~Tuesday~ I have completed my fourth book, Spoon Fed, from the 27 Must Have Queer Summer Reads list.
I will be taking a short break from reading a book on the list, as our next Mostly Social Book Club book has been chosen, and it’s a whopping 991 pages, to which I’ll have to commit a fair amount of time in the coming weeks.
Here’s the list—with the ones I’ve completed in green font—that I’ll return to eventually:
- We the Animals
- The Velvet Rage
- Tiger, Tiger
- The Swimming Pool Library
- The Heart is a Lonely Hunter
- If You Follow Me
- Spoon Fed
- The Price of Salt
- So Many Ways to Sleep Badly
- Girl in Need of a Tourniquet
- The Mysteries of Pittsburgh
- Fun Home
- Forgetting Elena
- Barrel Fever
- A Love Story Starring My Dead Best Friend
- Eminent Outlaws
- Chelsea Girls
- Confessions of a Fairy's Daughter
- Two Serious Ladies
- Funeral Rites
- People in Trouble
- At Swim, Two Boys
- The Year of Ice
- Strangers in Paradise
- Many Waters
- The Song of Achilles
- I Am Not Myself These Days
My thoughts and observations about Spoon Fed:
- It took me a while to get into this book, and in the end, I would have to say that I liked it, but I didn’t love it.
- The biggest issue I had with it was that with a subtitle of “How Eight Cooks Saved My Life,” I wanted it to be clear which of the eight cooks I was reading about at what time.

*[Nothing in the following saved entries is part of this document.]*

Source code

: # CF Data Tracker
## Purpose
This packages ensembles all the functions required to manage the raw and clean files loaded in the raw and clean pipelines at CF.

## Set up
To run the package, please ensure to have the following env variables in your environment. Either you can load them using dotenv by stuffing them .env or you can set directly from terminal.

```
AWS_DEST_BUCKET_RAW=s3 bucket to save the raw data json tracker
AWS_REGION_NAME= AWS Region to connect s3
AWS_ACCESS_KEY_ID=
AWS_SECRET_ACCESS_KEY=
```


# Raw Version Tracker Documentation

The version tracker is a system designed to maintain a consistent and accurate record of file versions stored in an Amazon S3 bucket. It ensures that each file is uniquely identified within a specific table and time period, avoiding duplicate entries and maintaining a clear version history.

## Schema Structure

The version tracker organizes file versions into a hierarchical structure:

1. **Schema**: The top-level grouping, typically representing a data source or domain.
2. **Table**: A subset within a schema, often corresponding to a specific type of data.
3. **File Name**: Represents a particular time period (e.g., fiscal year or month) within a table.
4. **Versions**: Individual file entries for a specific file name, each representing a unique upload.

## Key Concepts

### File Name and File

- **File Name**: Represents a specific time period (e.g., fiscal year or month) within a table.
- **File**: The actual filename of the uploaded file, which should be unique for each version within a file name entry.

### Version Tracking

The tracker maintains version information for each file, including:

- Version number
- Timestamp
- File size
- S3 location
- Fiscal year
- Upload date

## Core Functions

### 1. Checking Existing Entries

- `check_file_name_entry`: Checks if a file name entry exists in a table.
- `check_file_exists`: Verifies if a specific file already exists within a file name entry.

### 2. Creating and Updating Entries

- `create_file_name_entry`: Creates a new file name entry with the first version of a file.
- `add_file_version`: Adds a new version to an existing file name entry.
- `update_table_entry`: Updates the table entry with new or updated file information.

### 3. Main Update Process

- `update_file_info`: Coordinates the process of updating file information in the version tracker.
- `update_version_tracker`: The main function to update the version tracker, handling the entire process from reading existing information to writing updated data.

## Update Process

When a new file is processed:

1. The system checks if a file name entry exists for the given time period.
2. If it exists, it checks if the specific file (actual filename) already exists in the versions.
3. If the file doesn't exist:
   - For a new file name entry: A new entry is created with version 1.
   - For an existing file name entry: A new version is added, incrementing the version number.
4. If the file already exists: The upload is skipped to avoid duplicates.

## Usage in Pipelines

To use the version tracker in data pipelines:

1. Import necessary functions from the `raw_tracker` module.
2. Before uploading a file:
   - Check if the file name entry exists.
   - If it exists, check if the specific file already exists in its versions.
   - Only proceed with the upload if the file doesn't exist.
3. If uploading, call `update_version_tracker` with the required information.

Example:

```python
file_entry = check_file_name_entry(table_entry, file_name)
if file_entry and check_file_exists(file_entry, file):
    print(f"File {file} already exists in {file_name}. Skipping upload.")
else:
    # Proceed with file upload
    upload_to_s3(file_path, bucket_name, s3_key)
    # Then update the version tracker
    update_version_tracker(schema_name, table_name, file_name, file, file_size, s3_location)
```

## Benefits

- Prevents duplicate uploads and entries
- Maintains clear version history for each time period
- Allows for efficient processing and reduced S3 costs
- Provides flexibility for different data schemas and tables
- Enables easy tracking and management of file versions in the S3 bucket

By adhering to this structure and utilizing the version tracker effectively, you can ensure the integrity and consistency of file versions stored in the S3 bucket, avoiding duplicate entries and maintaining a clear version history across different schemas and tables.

To me, the best way to make that clear would have been to have the cook’s name in the chapter title, or perhaps, start off the fist line of each chapter mentioning the cook we’d be reading about next, or make the recipe at the end of each chapter be the recipe of the cook that was being talked about in that chapter. In other words, employ parallel structure.
The first three chapter names were: Moose Meat and Raised Waffles, Lemonhead, and Leftovers from the Revolution. So, in the first chapter, the author talks about her mother teaching her to cook, and a cook named Marion Cunningham. When I was finished with that chapter, I wasn’t sure if that was one, or two, of the eight cooks she was going to be talking about. That is, I wasn’t sure if her mother was going to be one of the eight.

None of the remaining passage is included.